Twenty follows this quirky trio of friends through their early twenties. Kim Chi-ho is the slacker player of the group — content with living the day sitting still and partying the night away. Kyung-jae attends college and quickly makes a drunken fool of himself, while capturing the attention of the beautiful and financially-talented Jin-ju (Min Hyo-rin). Meanwhile, Dong-woo works multiple jobs and repeats his last year of school in hopes of becoming a comic book artist, while trying to support his suddenly impoverished family. Together and apart, the group go through several trials and tribulations – usually ending in hilarity. The film leads to a hilariously epic slapstick climax; however, it does sort of land on your lap from thin air, really barely being built up since it utilizes characters you only see for a few seconds in an earlier scene. Regardless, the entire film ends on a high-note.

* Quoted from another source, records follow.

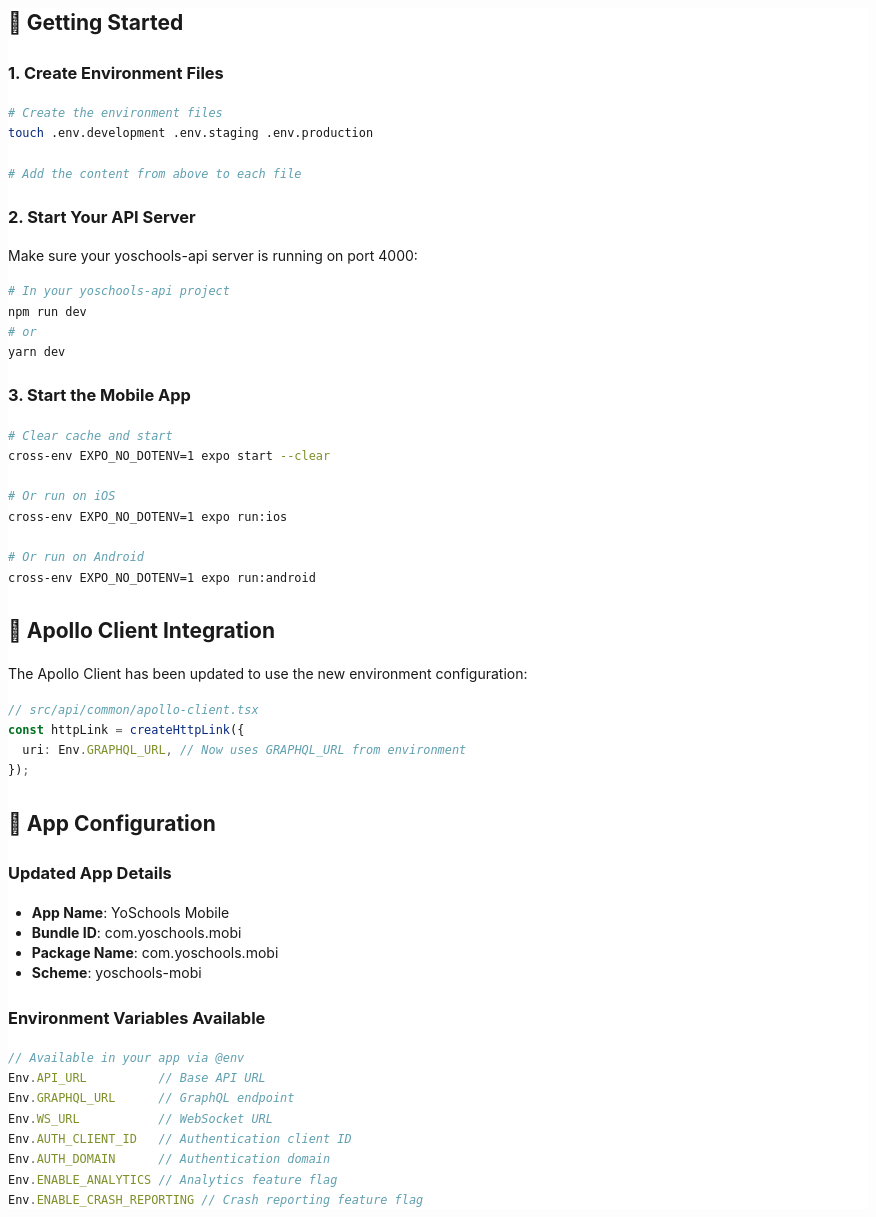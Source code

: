 ## 🚀 **Getting Started**

### **1. Create Environment Files**
```bash
# Create the environment files
touch .env.development .env.staging .env.production

# Add the content from above to each file
```

### **2. Start Your API Server**
Make sure your yoschools-api server is running on port 4000:
```bash
# In your yoschools-api project
npm run dev
# or
yarn dev
```

### **3. Start the Mobile App**
```bash
# Clear cache and start
cross-env EXPO_NO_DOTENV=1 expo start --clear

# Or run on iOS
cross-env EXPO_NO_DOTENV=1 expo run:ios

# Or run on Android
cross-env EXPO_NO_DOTENV=1 expo run:android
```

## 🔧 **Apollo Client Integration**

The Apollo Client has been updated to use the new environment configuration:

```typescript
// src/api/common/apollo-client.tsx
const httpLink = createHttpLink({
  uri: Env.GRAPHQL_URL, // Now uses GRAPHQL_URL from environment
});
```

## 📱 **App Configuration**

### **Updated App Details**
- **App Name**: YoSchools Mobile
- **Bundle ID**: com.yoschools.mobi
- **Package Name**: com.yoschools.mobi
- **Scheme**: yoschools-mobi

### **Environment Variables Available**
```typescript
// Available in your app via @env
Env.API_URL          // Base API URL
Env.GRAPHQL_URL      // GraphQL endpoint
Env.WS_URL           // WebSocket URL
Env.AUTH_CLIENT_ID   // Authentication client ID
Env.AUTH_DOMAIN      // Authentication domain
Env.ENABLE_ANALYTICS // Analytics feature flag
Env.ENABLE_CRASH_REPORTING // Crash reporting feature flag
```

Twenty is a very quirky and energetic comedy with few flaws. The plot takes a while to get on its feet, but it eventually starts to get into its flow — stick with it and you'll be greatly rewarded. Although the trio spend plenty of time together, they're usually separated and handling their own issues. I didn't mind this approach since it gave us a more personalized experience, but I did feel there was a lack of balance. We see a lot of Chi-ho and Kyung-jae, but we really don't see as much from Dong-woo — and Dong-woo is easily eclipsed by Kyung-jae's hilarious little sister, So-hee (Lee Yu-bi). It's not a significant complaint, but a minor oversight, I suppose. The film is also a bit on the lengthy side, particularly due to some dragged out and unnecessary scenes. Again, though, it doesn't completely tarnish the experience, but you can see how these flaws could pile on.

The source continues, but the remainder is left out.